The issues raised by the LSD include the government’s proposed HK$2 trillion (US$260 billion) spending to develop artificial islands and the northern metropolis, population aging, and people’s livelihood. Before the implementation of the national security law, these issues in Hong Kong were widely discussed in the public domain. But today, such space for free speech in Hong Kong has been severely reduced.

Ms. Chan Po-ying, chairperson of the League of Social Democrats, said that the government’s charge of  “illegal display of banners” was originally intended to maintain hygiene in the public areas and to prevent banners on the roadside railings from obstructing the view of vehicles, but that the LSD’s display of printed banners even in the pedestrian zone was also subject to prosecution, with a fine that can go as high as HK$10,000 (US$1,300).

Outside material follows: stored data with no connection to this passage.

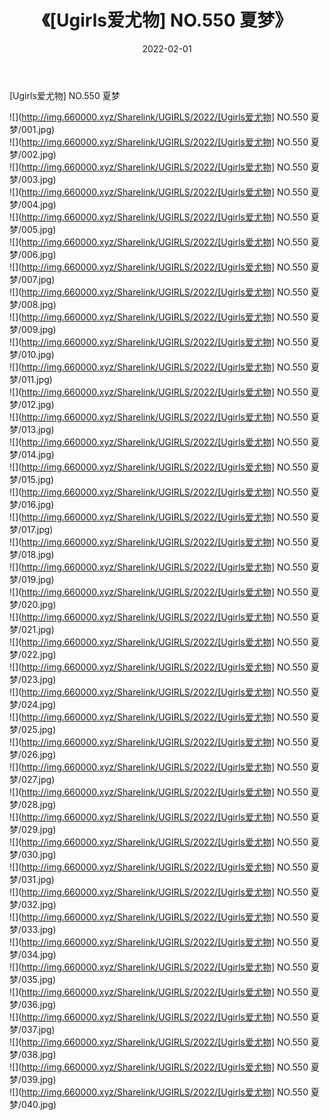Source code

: ﻿---
layout: post
title:  《[Ugirls爱尤物] NO.550 夏梦》
date:   2022-02-01
img: http://img.660000.xyz/Sharelink/UGIRLS/2022/[Ugirls爱尤物] NO.550 夏梦/000.jpg
categories: [美女, 清纯, 唯美]
---

[Ugirls爱尤物] NO.550 夏梦

 ![](http://img.660000.xyz/Sharelink/UGIRLS/2022/[Ugirls爱尤物] NO.550 夏梦/001.jpg) <br>![](http://img.660000.xyz/Sharelink/UGIRLS/2022/[Ugirls爱尤物] NO.550 夏梦/002.jpg) <br>![](http://img.660000.xyz/Sharelink/UGIRLS/2022/[Ugirls爱尤物] NO.550 夏梦/003.jpg) <br>![](http://img.660000.xyz/Sharelink/UGIRLS/2022/[Ugirls爱尤物] NO.550 夏梦/004.jpg) <br>![](http://img.660000.xyz/Sharelink/UGIRLS/2022/[Ugirls爱尤物] NO.550 夏梦/005.jpg) <br>![](http://img.660000.xyz/Sharelink/UGIRLS/2022/[Ugirls爱尤物] NO.550 夏梦/006.jpg) <br>![](http://img.660000.xyz/Sharelink/UGIRLS/2022/[Ugirls爱尤物] NO.550 夏梦/007.jpg) <br>![](http://img.660000.xyz/Sharelink/UGIRLS/2022/[Ugirls爱尤物] NO.550 夏梦/008.jpg) <br>![](http://img.660000.xyz/Sharelink/UGIRLS/2022/[Ugirls爱尤物] NO.550 夏梦/009.jpg) <br>![](http://img.660000.xyz/Sharelink/UGIRLS/2022/[Ugirls爱尤物] NO.550 夏梦/010.jpg) <br>![](http://img.660000.xyz/Sharelink/UGIRLS/2022/[Ugirls爱尤物] NO.550 夏梦/011.jpg) <br>![](http://img.660000.xyz/Sharelink/UGIRLS/2022/[Ugirls爱尤物] NO.550 夏梦/012.jpg) <br>![](http://img.660000.xyz/Sharelink/UGIRLS/2022/[Ugirls爱尤物] NO.550 夏梦/013.jpg) <br>![](http://img.660000.xyz/Sharelink/UGIRLS/2022/[Ugirls爱尤物] NO.550 夏梦/014.jpg) <br>![](http://img.660000.xyz/Sharelink/UGIRLS/2022/[Ugirls爱尤物] NO.550 夏梦/015.jpg) <br>![](http://img.660000.xyz/Sharelink/UGIRLS/2022/[Ugirls爱尤物] NO.550 夏梦/016.jpg) <br>![](http://img.660000.xyz/Sharelink/UGIRLS/2022/[Ugirls爱尤物] NO.550 夏梦/017.jpg) <br>![](http://img.660000.xyz/Sharelink/UGIRLS/2022/[Ugirls爱尤物] NO.550 夏梦/018.jpg) <br>![](http://img.660000.xyz/Sharelink/UGIRLS/2022/[Ugirls爱尤物] NO.550 夏梦/019.jpg) <br>![](http://img.660000.xyz/Sharelink/UGIRLS/2022/[Ugirls爱尤物] NO.550 夏梦/020.jpg) <br>![](http://img.660000.xyz/Sharelink/UGIRLS/2022/[Ugirls爱尤物] NO.550 夏梦/021.jpg) <br>![](http://img.660000.xyz/Sharelink/UGIRLS/2022/[Ugirls爱尤物] NO.550 夏梦/022.jpg) <br>![](http://img.660000.xyz/Sharelink/UGIRLS/2022/[Ugirls爱尤物] NO.550 夏梦/023.jpg) <br>![](http://img.660000.xyz/Sharelink/UGIRLS/2022/[Ugirls爱尤物] NO.550 夏梦/024.jpg) <br>![](http://img.660000.xyz/Sharelink/UGIRLS/2022/[Ugirls爱尤物] NO.550 夏梦/025.jpg) <br>![](http://img.660000.xyz/Sharelink/UGIRLS/2022/[Ugirls爱尤物] NO.550 夏梦/026.jpg) <br>![](http://img.660000.xyz/Sharelink/UGIRLS/2022/[Ugirls爱尤物] NO.550 夏梦/027.jpg) <br>![](http://img.660000.xyz/Sharelink/UGIRLS/2022/[Ugirls爱尤物] NO.550 夏梦/028.jpg) <br>![](http://img.660000.xyz/Sharelink/UGIRLS/2022/[Ugirls爱尤物] NO.550 夏梦/029.jpg) <br>![](http://img.660000.xyz/Sharelink/UGIRLS/2022/[Ugirls爱尤物] NO.550 夏梦/030.jpg) <br>![](http://img.660000.xyz/Sharelink/UGIRLS/2022/[Ugirls爱尤物] NO.550 夏梦/031.jpg) <br>![](http://img.660000.xyz/Sharelink/UGIRLS/2022/[Ugirls爱尤物] NO.550 夏梦/032.jpg) <br>![](http://img.660000.xyz/Sharelink/UGIRLS/2022/[Ugirls爱尤物] NO.550 夏梦/033.jpg) <br>![](http://img.660000.xyz/Sharelink/UGIRLS/2022/[Ugirls爱尤物] NO.550 夏梦/034.jpg) <br>![](http://img.660000.xyz/Sharelink/UGIRLS/2022/[Ugirls爱尤物] NO.550 夏梦/035.jpg) <br>![](http://img.660000.xyz/Sharelink/UGIRLS/2022/[Ugirls爱尤物] NO.550 夏梦/036.jpg) <br>![](http://img.660000.xyz/Sharelink/UGIRLS/2022/[Ugirls爱尤物] NO.550 夏梦/037.jpg) <br>![](http://img.660000.xyz/Sharelink/UGIRLS/2022/[Ugirls爱尤物] NO.550 夏梦/038.jpg) <br>![](http://img.660000.xyz/Sharelink/UGIRLS/2022/[Ugirls爱尤物] NO.550 夏梦/039.jpg) <br>![](http://img.660000.xyz/Sharelink/UGIRLS/2022/[Ugirls爱尤物] NO.550 夏梦/040.jpg) <br>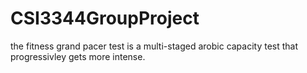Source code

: # CSI3344GroupProject
the fitness grand pacer test is a multi-staged arobic capacity test that progressivley gets more intense.
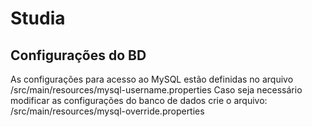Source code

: # Studia

## Configurações do BD
As configurações para acesso ao MySQL estão definidas no arquivo /src/main/resources/mysql-username.properties
Caso seja necessário modificar as configurações do banco de dados crie o arquivo: /src/main/resources/mysql-override.properties


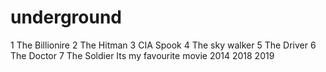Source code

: # underground
1 The Billionire
2 The Hitman
3 CIA Spook
4 The sky walker
5 The Driver
6 The Doctor
7 The Soldier
Its my favourite movie
2014
2018
2019
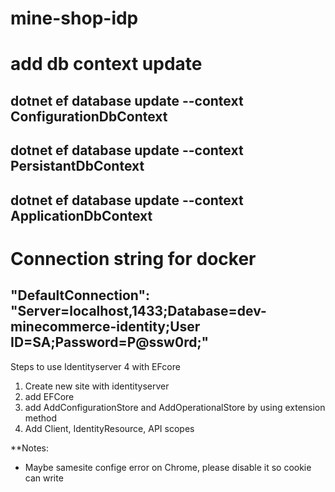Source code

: # mine-shop-idp

# add db context update
## dotnet ef database update --context ConfigurationDbContext
## dotnet ef database update --context PersistantDbContext
## dotnet ef database update --context ApplicationDbContext

# Connection string for docker 
## "DefaultConnection": "Server=localhost,1433;Database=dev-minecommerce-identity;User ID=SA;Password=P@ssw0rd;"

Steps to use Identityserver 4 with EFcore
1. Create new site with identityserver
2. add EFCore
3. add AddConfigurationStore and AddOperationalStore by using extension method
4. Add Client, IdentityResource, API scopes

**Notes: 
- Maybe samesite confige error on Chrome, please disable it so cookie can write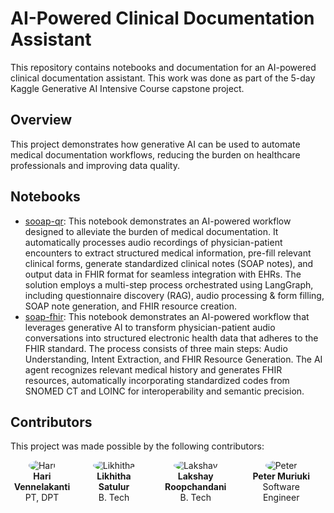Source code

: # AI-Powered Clinical Documentation Assistant

This repository contains notebooks and documentation for an AI-powered clinical documentation assistant. This work was done as part of the 5-day Kaggle Generative AI Intensive Course capstone project.

## Overview

This project demonstrates how generative AI can be used to automate medical documentation workflows, reducing the burden on healthcare professionals and improving data quality.

## Notebooks

*   [sooap-qr](docs/sooap-qr.md): This notebook demonstrates an AI-powered workflow designed to alleviate the burden of medical documentation. It automatically processes audio recordings of physician-patient encounters to extract structured medical information, pre-fill relevant clinical forms, generate standardized clinical notes (SOAP notes), and output data in FHIR format for seamless integration with EHRs. The solution employs a multi-step process orchestrated using LangGraph, including questionnaire discovery (RAG), audio processing & form filling, SOAP note generation, and FHIR resource creation.
*   [soap-fhir](docs/soap-fhir.md): This notebook demonstrates an AI-powered workflow that leverages generative AI to transform physician-patient audio conversations into structured electronic health data that adheres to the FHIR standard. The process consists of three main steps: Audio Understanding, Intent Extraction, and FHIR Resource Generation. The AI agent recognizes relevant medical history and generates FHIR resources, automatically incorporating standardized codes from SNOMED CT and LOINC for interoperability and semantic precision.

## Contributors

This project was made possible by the following contributors:

<div style="display: flex; flex-direction: row;">
  <div style="margin-right: 20px; text-align: center;">
    <img src="https://via.placeholder.com/100" alt="Hari" style="border-radius: 50%;">
    <div>
      <strong>Hari Vennelakanti</strong>
      <br>
      <span>PT, DPT</span>
    </div>
    <!-- <div style="margin-top: 5px;">
      <a href="#">LinkedIn</a> | <a href="#">Twitter</a>
    </div> -->
  </div>
  <div style="margin-right: 20px; text-align: center;">
    <img src="https://via.placeholder.com/100" alt="Likhitha" style="border-radius: 50%;">
    <div>
      <strong>Likhitha Satulur</strong>
      <br>
      <span>B. Tech</span>
    </div>
    <!-- <div style="margin-top: 5px;">
      <a href="#">LinkedIn</a> | <a href="#">Twitter</a>
    </div> -->
  </div>
  <div style="margin-right: 20px; text-align: center;">
    <img src="https://via.placeholder.com/100" alt="Lakshay" style="border-radius: 50%;">
    <div>
      <strong>Lakshay Roopchandani</strong>
      <br>
      <span>B. Tech</span>
    </div>
    <!-- <div style="margin-top: 5px;">
      <a href="#">GitHub</a> | <a href="#">LinkedIn</a> | <a href="#">Twitter</a>
    </div> -->
  </div>
  <div style="margin-right: 20px; text-align: center;">
    <img src="https://via.placeholder.com/100" alt="Peter" style="border-radius: 50%;">
    <div>
      <strong>Peter Muriuki</strong>
      <br>
      <span>Software Engineer</span>
    </div>
    <!-- <div style="margin-top: 5px;">
      <a href="https://github.com/peterMuriuki/">GitHub</a> | <a href="https://www.linkedin.com/in/peter-muriuki-094b8411a/">LinkedIn</a> | <a href="https://x.com/p_netm">Twitter</a>
    </div> -->
  </div>
</div>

Ms. Chan said that in their earlier lawsuit, a Food and Environmental Hygiene Department (FEHD) officer admitted that in the past two years, the government had prosecuted roadside railing banners and street booth banners with the relevant laws. Ms. Chan, therefore, believes that the government is using this law to attack dissidents and suppress all peaceful expression of opposition voices in public.

Another group that suffered the same fate is Falun Gong. In the past ten years, the FEHD has prosecuted Falun Gong members for setting up street booths on the same grounds.

Falun Gong is still a legal organization in Hong Kong. Since they were suppressed by the CCP in 1999, they put up street booths in Hong Kong until 2021, telling people the truth about the persecution of Falun Gong and the large-scale crime of organ harvesting of Falun Gong practitioners by the CCP.

In 2013, then Hong Kong Chief Executive Leung Chun-ying began to prosecute Falun Gong.

In the judgment granted by the Hong Kong Court of Final Appeal in 2021 on the case, it was stated that exhibits with “some degree of permanence and habitual regularity” are eligible for the conviction of “displaying posters on government land without permission.”

Falun Gong practitioners continue to distribute leaflets on the streets of Hong Kong to this day. But due to multiple prosecutions by the Hong Kong government, they can no longer display posters on the streets as often as before.